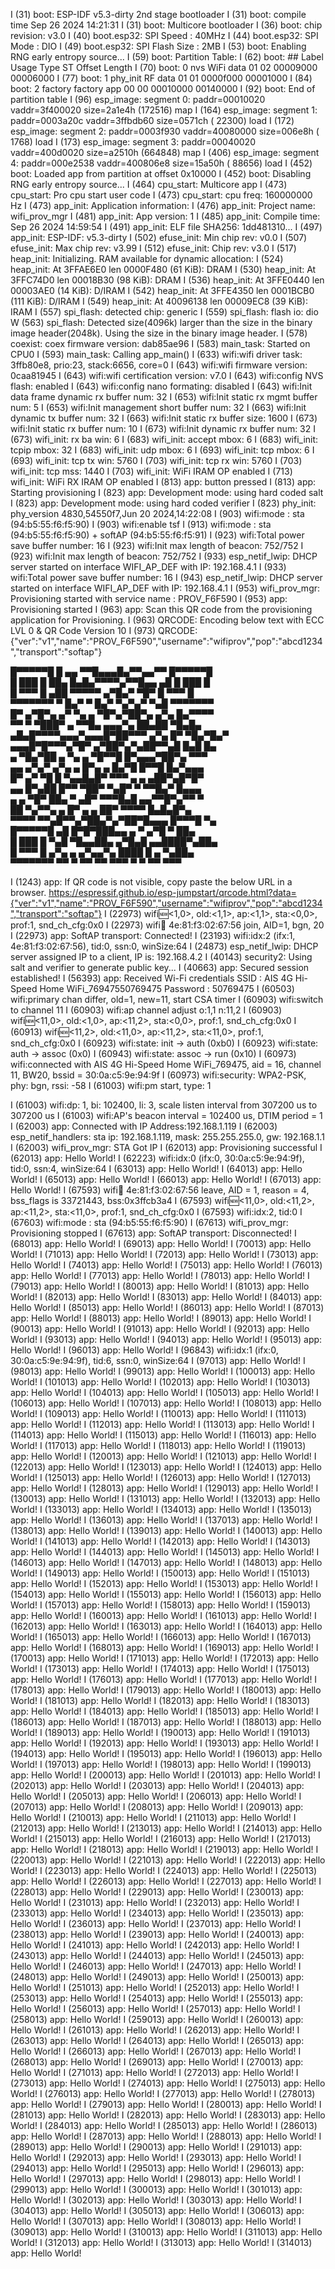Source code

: I (31) boot: ESP-IDF v5.3-dirty 2nd stage bootloader
I (31) boot: compile time Sep 26 2024 14:21:31
I (31) boot: Multicore bootloader
I (36) boot: chip revision: v3.0
I (40) boot.esp32: SPI Speed      : 40MHz
I (44) boot.esp32: SPI Mode       : DIO
I (49) boot.esp32: SPI Flash Size : 2MB
I (53) boot: Enabling RNG early entropy source...
I (59) boot: Partition Table:
I (62) boot: ## Label            Usage          Type ST Offset   Length
I (70) boot:  0 nvs              WiFi data        01 02 00009000 00006000
I (77) boot:  1 phy_init         RF data          01 01 0000f000 00001000
I (84) boot:  2 factory          factory app      00 00 00010000 00140000
I (92) boot: End of partition table
I (96) esp_image: segment 0: paddr=00010020 vaddr=3f400020 size=2a1e4h (172516) map
I (164) esp_image: segment 1: paddr=0003a20c vaddr=3ffbdb60 size=0571ch ( 22300) load
I (172) esp_image: segment 2: paddr=0003f930 vaddr=40080000 size=006e8h (  1768) load
I (173) esp_image: segment 3: paddr=00040020 vaddr=400d0020 size=a2510h (664848) map
I (406) esp_image: segment 4: paddr=000e2538 vaddr=400806e8 size=15a50h ( 88656) load
I (452) boot: Loaded app from partition at offset 0x10000
I (452) boot: Disabling RNG early entropy source...
I (464) cpu_start: Multicore app
I (473) cpu_start: Pro cpu start user code
I (473) cpu_start: cpu freq: 160000000 Hz
I (473) app_init: Application information:
I (476) app_init: Project name:     wifi_prov_mgr
I (481) app_init: App version:      1
I (485) app_init: Compile time:     Sep 26 2024 14:59:54
I (491) app_init: ELF file SHA256:  1dd481310...
I (497) app_init: ESP-IDF:          v5.3-dirty
I (502) efuse_init: Min chip rev:     v0.0
I (507) efuse_init: Max chip rev:     v3.99 
I (512) efuse_init: Chip rev:         v3.0
I (517) heap_init: Initializing. RAM available for dynamic allocation:
I (524) heap_init: At 3FFAE6E0 len 0000F480 (61 KiB): DRAM
I (530) heap_init: At 3FFC74D0 len 00018B30 (98 KiB): DRAM
I (536) heap_init: At 3FFE0440 len 00003AE0 (14 KiB): D/IRAM
I (542) heap_init: At 3FFE4350 len 0001BCB0 (111 KiB): D/IRAM
I (549) heap_init: At 40096138 len 00009EC8 (39 KiB): IRAM
I (557) spi_flash: detected chip: generic
I (559) spi_flash: flash io: dio
W (563) spi_flash: Detected size(4096k) larger than the size in the binary image header(2048k). Using the size in the binary image header.
I (578) coexist: coex firmware version: dab85ae96
I (583) main_task: Started on CPU0
I (593) main_task: Calling app_main()
I (633) wifi:wifi driver task: 3ffb80e8, prio:23, stack:6656, core=0
I (643) wifi:wifi firmware version: 0caa81945
I (643) wifi:wifi certification version: v7.0
I (643) wifi:config NVS flash: enabled
I (643) wifi:config nano formating: disabled
I (643) wifi:Init data frame dynamic rx buffer num: 32
I (653) wifi:Init static rx mgmt buffer num: 5
I (653) wifi:Init management short buffer num: 32
I (663) wifi:Init dynamic tx buffer num: 32
I (663) wifi:Init static rx buffer size: 1600
I (673) wifi:Init static rx buffer num: 10
I (673) wifi:Init dynamic rx buffer num: 32
I (673) wifi_init: rx ba win: 6
I (683) wifi_init: accept mbox: 6
I (683) wifi_init: tcpip mbox: 32
I (683) wifi_init: udp mbox: 6
I (693) wifi_init: tcp mbox: 6
I (693) wifi_init: tcp tx win: 5760
I (703) wifi_init: tcp rx win: 5760
I (703) wifi_init: tcp mss: 1440
I (703) wifi_init: WiFi IRAM OP enabled
I (713) wifi_init: WiFi RX IRAM OP enabled
I (813) app: button pressed
I (813) app: Starting provisioning
I (823) app: Development mode: using hard coded salt
I (823) app: Development mode: using hard coded verifier
I (823) phy_init: phy_version 4830,54550f7,Jun 20 2024,14:22:08
I (903) wifi:mode : sta (94:b5:55:f6:f5:90)
I (903) wifi:enable tsf
I (913) wifi:mode : sta (94:b5:55:f6:f5:90) + softAP (94:b5:55:f6:f5:91)
I (923) wifi:Total power save buffer number: 16
I (923) wifi:Init max length of beacon: 752/752
I (923) wifi:Init max length of beacon: 752/752
I (933) esp_netif_lwip: DHCP server started on interface WIFI_AP_DEF with IP: 192.168.4.1
I (933) wifi:Total power save buffer number: 16
I (943) esp_netif_lwip: DHCP server started on interface WIFI_AP_DEF with IP: 192.168.4.1
I (953) wifi_prov_mgr: Provisioning started with service name : PROV_F6F590 
I (953) app: Provisioning started
I (963) app: Scan this QR code from the provisioning application for Provisioning.
I (963) QRCODE: Encoding below text with ECC LVL 0 & QR Code Version 10
I (973) QRCODE: {"ver":"v1","name":"PROV_F6F590","username":"wifiprov","pop":"abcd1234","transport":"softap"}
                                          
  █▀▀▀▀▀█ █  ▄▄ ▀▀█▄▄▄█▄▀▀▄▄▀▀  █▀▀▀▀▀█   
  █ ███ █ ██▄ █▄█▄▀▀▀▀▄▀▀█▄▄ ▄█ █ ███ █   
  █ ▀▀▀ █ ▄██ ▀▀▀▀▀  ▄▀█▄▀ ▀█▀  █ ▀▀▀ █   
  ▀▀▀▀▀▀▀ ▀ █▄▀ ▀ █▄▀ ▀▄▀▄▀ ▀▄█ ▀▀▀▀▀▀▀   
  █▀ ▄▀█▀▄ ▄▀ ▀▄ ▄ ▀█▀▄▀██▀▄ ▄▀▄ █▄▀▀▀▀   
  ▀▀ ▀  ▀███▀ ▄ ▀▀█▄  ▄▄▄▀▄ ██▄██ ▀█▄█▄   
  ▄█▄█▀▀▀▀▄▄▄▀▄▄▄█▀██▀▀▀ ▄▀▄ █▀ ▀█▄▀█▄▀   
  ▄▄▄█▀█▀▀▀▄▀█▀ ▄▀██▀▄▀▄██▀▀▄█ █▄█ █▄     
   ▄ ▀█▄▀██ ▄ ▀▄ ▄ ▀█▀▀█ █▀▄▄▄▀██▀▄ ▀▀▀   
  ▄▄ ▄▀▄▀ ▄▀▄ ▄  █▀▄ ▄ █▄▀█ █▀▀█ █▄▀▄▄▄   
  █▀ ▄▀ ▀█ █ ▀▄▄█▄█▀ ▀▀▀ ▄ ▄  ▄██▀▄█▀█▀   
   ▄▄  █▀▄██ █▀▀ ▀██▀ ▀▄█▀ ▀ ▀▀█▄▀ █▄▄▄   
  ▄ ▄ ▀█▀ ██▄ ▀  ▄█▀ ▀▀▀█▄█ ▄▄▀▀█▀▄▀▀ ▀   
     ██ ▀▄▀▀▄ ▄ █▀ ▄ ▄ ██▀ ▀▀▀▀ █▄█▄█▀▄   
  ▀▀▀▀  ▀▀▄█▀▀▄▀██▄▀▄▀██▀█▄▄▄ █▀▀▀█ ▀▄    
  █▀▀▀▀▀█ ▄█ █▀█▀███▄▄ ▄ ▀  ▄▀█ ▀ ██▄     
  █ ███ █ ▀▄█ ▀█▄▄██▄ ▄▀█▄█ ▄▄████▀▄██▄   
  █ ▀▀▀ █ ▄▀▄ ▄ ▄▀▄▄▀▄ ████ █ ▄  ▀▄██▄    
  ▀▀▀▀▀▀▀ ▀▀ ▀ ▀▀ ▀▀ ▀▀▀  ▀  ▀   ▀▀ ▀▀▀   
                                          

I (1243) app: If QR code is not visible, copy paste the below URL in a browser.
https://espressif.github.io/esp-jumpstart/qrcode.html?data={"ver":"v1","name":"PROV_F6F590","username":"wifiprov","pop":"abcd1234","transport":"softap"}
I (22973) wifi:new:<1,0>, old:<1,1>, ap:<1,1>, sta:<0,0>, prof:1, snd_ch_cfg:0x0
I (22973) wifi:station: 4e:81:f3:02:67:56 join, AID=1, bgn, 20
I (22973) app: SoftAP transport: Connected!
I (23193) wifi:<ba-add>idx:2 (ifx:1, 4e:81:f3:02:67:56), tid:0, ssn:0, winSize:64
I (24873) esp_netif_lwip: DHCP server assigned IP to a client, IP is: 192.168.4.2
I (40143) security2: Using salt and verifier to generate public key...
I (40663) app: Secured session established!
I (56393) app: Received Wi-Fi credentials
        SSID     : AIS 4G Hi-Speed Home WiFi_76947550769475
        Password : 50769475
I (60503) wifi:primary chan differ, old=1, new=11, start CSA timer
I (60903) wifi:switch to channel 11
I (60903) wifi:ap channel adjust o:1,1 n:11,2
I (60903) wifi:new:<11,0>, old:<1,0>, ap:<11,2>, sta:<0,0>, prof:1, snd_ch_cfg:0x0
I (60913) wifi:new:<11,2>, old:<11,0>, ap:<11,2>, sta:<11,0>, prof:1, snd_ch_cfg:0x0
I (60923) wifi:state: init -> auth (0xb0)
I (60923) wifi:state: auth -> assoc (0x0)
I (60943) wifi:state: assoc -> run (0x10)
I (60973) wifi:connected with AIS 4G Hi-Speed Home WiFi_769475, aid = 16, channel 11, BW20, bssid = 30:0a:c5:9e:94:9f
I (60973) wifi:security: WPA2-PSK, phy: bgn, rssi: -58
I (61003) wifi:pm start, type: 1

I (61003) wifi:dp: 1, bi: 102400, li: 3, scale listen interval from 307200 us to 307200 us
I (61003) wifi:AP's beacon interval = 102400 us, DTIM period = 1
I (62003) app: Connected with IP Address:192.168.1.119
I (62003) esp_netif_handlers: sta ip: 192.168.1.119, mask: 255.255.255.0, gw: 192.168.1.1
I (62003) wifi_prov_mgr: STA Got IP
I (62013) app: Provisioning successful
I (62013) app: Hello World!
I (62223) wifi:<ba-add>idx:0 (ifx:0, 30:0a:c5:9e:94:9f), tid:0, ssn:4, winSize:64
I (63013) app: Hello World!
I (64013) app: Hello World!
I (65013) app: Hello World!
I (66013) app: Hello World!
I (67013) app: Hello World!
I (67593) wifi:station: 4e:81:f3:02:67:56 leave, AID = 1, reason = 4, bss_flags is 33721443, bss:0x3ffcb3a4
I (67593) wifi:new:<11,0>, old:<11,2>, ap:<11,2>, sta:<11,0>, prof:1, snd_ch_cfg:0x0
I (67593) wifi:<ba-del>idx:2, tid:0
I (67603) wifi:mode : sta (94:b5:55:f6:f5:90)
I (67613) wifi_prov_mgr: Provisioning stopped
I (67613) app: SoftAP transport: Disconnected!
I (68013) app: Hello World!
I (69013) app: Hello World!
I (70013) app: Hello World!
I (71013) app: Hello World!
I (72013) app: Hello World!
I (73013) app: Hello World!
I (74013) app: Hello World!
I (75013) app: Hello World!
I (76013) app: Hello World!
I (77013) app: Hello World!
I (78013) app: Hello World!
I (79013) app: Hello World!
I (80013) app: Hello World!
I (81013) app: Hello World!
I (82013) app: Hello World!
I (83013) app: Hello World!
I (84013) app: Hello World!
I (85013) app: Hello World!
I (86013) app: Hello World!
I (87013) app: Hello World!
I (88013) app: Hello World!
I (89013) app: Hello World!
I (90013) app: Hello World!
I (91013) app: Hello World!
I (92013) app: Hello World!
I (93013) app: Hello World!
I (94013) app: Hello World!
I (95013) app: Hello World!
I (96013) app: Hello World!
I (96843) wifi:<ba-add>idx:1 (ifx:0, 30:0a:c5:9e:94:9f), tid:6, ssn:0, winSize:64
I (97013) app: Hello World!
I (98013) app: Hello World!
I (99013) app: Hello World!
I (100013) app: Hello World!
I (101013) app: Hello World!
I (102013) app: Hello World!
I (103013) app: Hello World!
I (104013) app: Hello World!
I (105013) app: Hello World!
I (106013) app: Hello World!
I (107013) app: Hello World!
I (108013) app: Hello World!
I (109013) app: Hello World!
I (110013) app: Hello World!
I (111013) app: Hello World!
I (112013) app: Hello World!
I (113013) app: Hello World!
I (114013) app: Hello World!
I (115013) app: Hello World!
I (116013) app: Hello World!
I (117013) app: Hello World!
I (118013) app: Hello World!
I (119013) app: Hello World!
I (120013) app: Hello World!
I (121013) app: Hello World!
I (122013) app: Hello World!
I (123013) app: Hello World!
I (124013) app: Hello World!
I (125013) app: Hello World!
I (126013) app: Hello World!
I (127013) app: Hello World!
I (128013) app: Hello World!
I (129013) app: Hello World!
I (130013) app: Hello World!
I (131013) app: Hello World!
I (132013) app: Hello World!
I (133013) app: Hello World!
I (134013) app: Hello World!
I (135013) app: Hello World!
I (136013) app: Hello World!
I (137013) app: Hello World!
I (138013) app: Hello World!
I (139013) app: Hello World!
I (140013) app: Hello World!
I (141013) app: Hello World!
I (142013) app: Hello World!
I (143013) app: Hello World!
I (144013) app: Hello World!
I (145013) app: Hello World!
I (146013) app: Hello World!
I (147013) app: Hello World!
I (148013) app: Hello World!
I (149013) app: Hello World!
I (150013) app: Hello World!
I (151013) app: Hello World!
I (152013) app: Hello World!
I (153013) app: Hello World!
I (154013) app: Hello World!
I (155013) app: Hello World!
I (156013) app: Hello World!
I (157013) app: Hello World!
I (158013) app: Hello World!
I (159013) app: Hello World!
I (160013) app: Hello World!
I (161013) app: Hello World!
I (162013) app: Hello World!
I (163013) app: Hello World!
I (164013) app: Hello World!
I (165013) app: Hello World!
I (166013) app: Hello World!
I (167013) app: Hello World!
I (168013) app: Hello World!
I (169013) app: Hello World!
I (170013) app: Hello World!
I (171013) app: Hello World!
I (172013) app: Hello World!
I (173013) app: Hello World!
I (174013) app: Hello World!
I (175013) app: Hello World!
I (176013) app: Hello World!
I (177013) app: Hello World!
I (178013) app: Hello World!
I (179013) app: Hello World!
I (180013) app: Hello World!
I (181013) app: Hello World!
I (182013) app: Hello World!
I (183013) app: Hello World!
I (184013) app: Hello World!
I (185013) app: Hello World!
I (186013) app: Hello World!
I (187013) app: Hello World!
I (188013) app: Hello World!
I (189013) app: Hello World!
I (190013) app: Hello World!
I (191013) app: Hello World!
I (192013) app: Hello World!
I (193013) app: Hello World!
I (194013) app: Hello World!
I (195013) app: Hello World!
I (196013) app: Hello World!
I (197013) app: Hello World!
I (198013) app: Hello World!
I (199013) app: Hello World!
I (200013) app: Hello World!
I (201013) app: Hello World!
I (202013) app: Hello World!
I (203013) app: Hello World!
I (204013) app: Hello World!
I (205013) app: Hello World!
I (206013) app: Hello World!
I (207013) app: Hello World!
I (208013) app: Hello World!
I (209013) app: Hello World!
I (210013) app: Hello World!
I (211013) app: Hello World!
I (212013) app: Hello World!
I (213013) app: Hello World!
I (214013) app: Hello World!
I (215013) app: Hello World!
I (216013) app: Hello World!
I (217013) app: Hello World!
I (218013) app: Hello World!
I (219013) app: Hello World!
I (220013) app: Hello World!
I (221013) app: Hello World!
I (222013) app: Hello World!
I (223013) app: Hello World!
I (224013) app: Hello World!
I (225013) app: Hello World!
I (226013) app: Hello World!
I (227013) app: Hello World!
I (228013) app: Hello World!
I (229013) app: Hello World!
I (230013) app: Hello World!
I (231013) app: Hello World!
I (232013) app: Hello World!
I (233013) app: Hello World!
I (234013) app: Hello World!
I (235013) app: Hello World!
I (236013) app: Hello World!
I (237013) app: Hello World!
I (238013) app: Hello World!
I (239013) app: Hello World!
I (240013) app: Hello World!
I (241013) app: Hello World!
I (242013) app: Hello World!
I (243013) app: Hello World!
I (244013) app: Hello World!
I (245013) app: Hello World!
I (246013) app: Hello World!
I (247013) app: Hello World!
I (248013) app: Hello World!
I (249013) app: Hello World!
I (250013) app: Hello World!
I (251013) app: Hello World!
I (252013) app: Hello World!
I (253013) app: Hello World!
I (254013) app: Hello World!
I (255013) app: Hello World!
I (256013) app: Hello World!
I (257013) app: Hello World!
I (258013) app: Hello World!
I (259013) app: Hello World!
I (260013) app: Hello World!
I (261013) app: Hello World!
I (262013) app: Hello World!
I (263013) app: Hello World!
I (264013) app: Hello World!
I (265013) app: Hello World!
I (266013) app: Hello World!
I (267013) app: Hello World!
I (268013) app: Hello World!
I (269013) app: Hello World!
I (270013) app: Hello World!
I (271013) app: Hello World!
I (272013) app: Hello World!
I (273013) app: Hello World!
I (274013) app: Hello World!
I (275013) app: Hello World!
I (276013) app: Hello World!
I (277013) app: Hello World!
I (278013) app: Hello World!
I (279013) app: Hello World!
I (280013) app: Hello World!
I (281013) app: Hello World!
I (282013) app: Hello World!
I (283013) app: Hello World!
I (284013) app: Hello World!
I (285013) app: Hello World!
I (286013) app: Hello World!
I (287013) app: Hello World!
I (288013) app: Hello World!
I (289013) app: Hello World!
I (290013) app: Hello World!
I (291013) app: Hello World!
I (292013) app: Hello World!
I (293013) app: Hello World!
I (294013) app: Hello World!
I (295013) app: Hello World!
I (296013) app: Hello World!
I (297013) app: Hello World!
I (298013) app: Hello World!
I (299013) app: Hello World!
I (300013) app: Hello World!
I (301013) app: Hello World!
I (302013) app: Hello World!
I (303013) app: Hello World!
I (304013) app: Hello World!
I (305013) app: Hello World!
I (306013) app: Hello World!
I (307013) app: Hello World!
I (308013) app: Hello World!
I (309013) app: Hello World!
I (310013) app: Hello World!
I (311013) app: Hello World!
I (312013) app: Hello World!
I (313013) app: Hello World!
I (314013) app: Hello World!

Task brief:
Output, line for line and exactly, the records above from their first line through the one with "I (59) boot: Partition", both ends included, but no pictures.

Response:
Source code

: I (31) boot: ESP-IDF v5.3-dirty 2nd stage bootloader
I (31) boot: compile time Sep 26 2024 14:21:31
I (31) boot: Multicore bootloader
I (36) boot: chip revision: v3.0
I (40) boot.esp32: SPI Speed      : 40MHz
I (44) boot.esp32: SPI Mode       : DIO
I (49) boot.esp32: SPI Flash Size : 2MB
I (53) boot: Enabling RNG early entropy source...
I (59) boot: Partition Table:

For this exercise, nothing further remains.